London-born Harris, a warm and engaging man, first visited New Zealand in 1996 as guest teacher for Royal New Zealand Ballet and kept returning over the next few years. In 2001 he was appointed artistic director of  the company and is full of enthusiasm for his job and his dancers.

‘I loved the honesty I found amongst the New Zealand dancers,’ he explains. ‘They are so versatile too. They work beautifully with what they’ve got and respond to the space they’re in. I want the company to keep that honesty and to have a real understanding of the rules of classical ballet and of correctness of presentation.’

Watching his dancers in the repertoire they have brought to Tasmania—a mixed bill comprising four works—there is certainly a distinctive quality to the way they move. Dancing on the tiny stage of the Princess Theatre is not an enviable task. There’s not much space to fling oneself around and Harris’ staging of Paquita Variations, the opening work on the program, perhaps suffers most. The formal quality of its choreography, which Harris based on that of Petipa for the original Paquita of 1846, really needs a bigger stage to do it justice. But the delicious freedom that the dancers have in the upper body makes up for the feeling that things are a bit cramped. The sense of the body moving through rather than in space is also quite noticeable, as is the turn-out of the feet and legs. There is real teaching going on behind the scenes of this company.

‘I really like teaching,’ Harris says. ‘And I love getting together with the dancers for the process of rehearsing. The New Zealand dancers here are very responsive and I love getting an energetic atmosphere going.’

In addition to showing the classical strengths of the Royal New Zealand dancers, Paquita Variations shows up Harris’s talents as a designer. The costumes are his design, with the women’s tutus inspired, he says, by a Degas sculpture of which he is very fond. The softness of the skirts is beguiling. A blouse-like top and a corset-like bodice, which fits closely from the top of the rib cage to the hips, completes what is a beautifully old-fashioned costume. Harris says he loved to draw as a child and also mentions that his father made him a play theatre, complete with working lights. So his wide-ranging involvement in all aspects of getting a show on stage is something he accepts as a perfectly normal part of an artistic director’s life.

Harris’s international connections are clearly evident in the company’s repertoire, although he is quick to mention that nurturing New Zealand artists is part of his plan. Nevertheless in Launceston, along with Paquita Variations, the company danced two works by Mark Baldwin, Melting Moments and FrENZy, and one by Javier de Frutos, Milagros.

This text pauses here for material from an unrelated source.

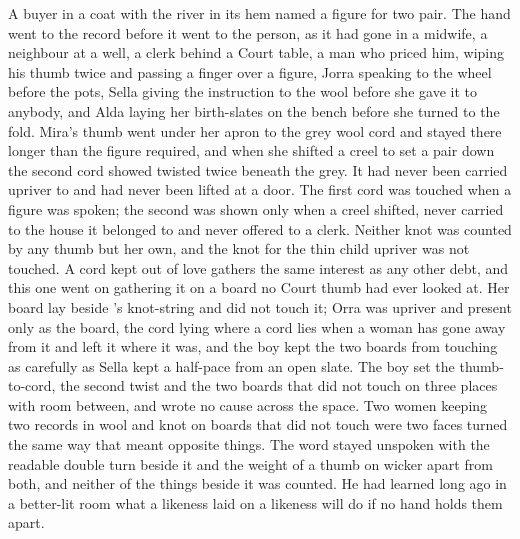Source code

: A buyer in a coat with the river in its hem named a figure for two pair. The hand went to the record before it went to the person, as it had gone in a midwife, a neighbour at a well, a clerk behind a Court table, a man who priced him,  wiping his thumb twice and passing a finger over a figure, Jorra speaking to the wheel before the pots, Sella giving the instruction to the wool before she gave it to anybody, and Alda laying her birth-slates on the bench before she turned to the fold. Mira's thumb went under her apron to the grey wool cord and stayed there longer than the figure required, and when she shifted a creel to set a pair down the second cord showed twisted twice beneath the grey. It had never been carried upriver to  and had never been lifted at a door. The first cord was touched when a figure was spoken; the second was shown only when a creel shifted, never carried to the house it belonged to and never offered to a clerk. Neither knot was counted by any thumb but her own, and the knot for the thin child upriver was not touched. A cord kept out of love gathers the same interest as any other debt, and this one went on gathering it on a board no Court thumb had ever looked at. Her board lay beside 's knot-string and did not touch it; Orra was upriver and present only as the board, the cord lying where a cord lies when a woman has gone away from it and left it where it was, and the boy kept the two boards from touching as carefully as Sella kept a half-pace from an open slate. The boy set the thumb-to-cord, the second twist and the two boards that did not touch on three places with room between, and wrote no cause across the space. Two women keeping two records in wool and knot on boards that did not touch were two faces turned the same way that meant opposite things. The word stayed unspoken with the readable double turn beside it and the weight of a thumb on wicker apart from both, and neither of the things beside it was counted. He had learned long ago in a better-lit room what a likeness laid on a likeness will do if no hand holds them apart.

\scenebreak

The de Frutos piece, a commissioned work and de Frutos’ first for Royal New Zealand Ballet is the surprise package. Milagros takes its name from the Spanish word used to describe both miracles and votive offerings, and the work is danced to Stravinsky’s Rite of Spring recorded on a piano roll. Played on a pianola the music sounds distorted and lacks the orchestral colour that the ear expects. But the drama is still there, the rhythms are still frenetic and the new and unexpected sound sets the scene for a work that is far from ordinary. Both the men and women wear long white skirts that swirl and swing with the motion of the dancers. On top both sexes wear flimsy, white, straight-cut shirts with long, loose sleeves. On the back of each shirt, quite hard to see but definitely there, is a number. The costumes, designed by de Frutos, give a clue to the piece. There is uniformity yet diversity. There is calmness and purity yet an eddy within.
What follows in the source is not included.